TASK BRIEF:
Where the word "None" occurs in a line of the data, return the whole line.

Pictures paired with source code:
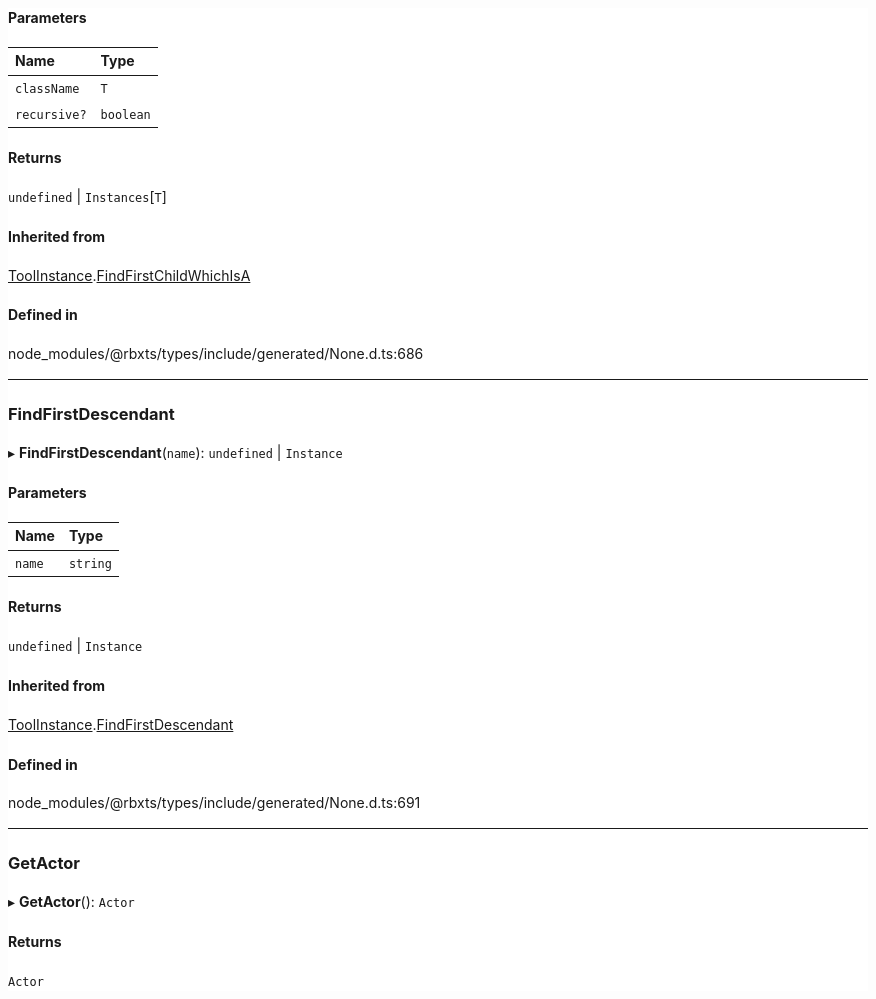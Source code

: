 #### Parameters

| Name | Type |
| :------ | :------ |
| `className` | `T` |
| `recursive?` | `boolean` |

#### Returns

`undefined` \| `Instances`[`T`]

#### Inherited from

[ToolInstance](../wiki/server.components.Tool.ToolInstance).[FindFirstChildWhichIsA](../wiki/server.components.Tool.ToolInstance#findfirstchildwhichisa)

#### Defined in

node_modules/@rbxts/types/include/generated/None.d.ts:686

___

### FindFirstDescendant

▸ **FindFirstDescendant**(`name`): `undefined` \| `Instance`

#### Parameters

| Name | Type |
| :------ | :------ |
| `name` | `string` |

#### Returns

`undefined` \| `Instance`

#### Inherited from

[ToolInstance](../wiki/server.components.Tool.ToolInstance).[FindFirstDescendant](../wiki/server.components.Tool.ToolInstance#findfirstdescendant)

#### Defined in

node_modules/@rbxts/types/include/generated/None.d.ts:691

___

### GetActor

▸ **GetActor**(): `Actor`

#### Returns

`Actor`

TASK OUTPUT:
node_modules/@rbxts/types/include/generated/None.d.ts:686
node_modules/@rbxts/types/include/generated/None.d.ts:691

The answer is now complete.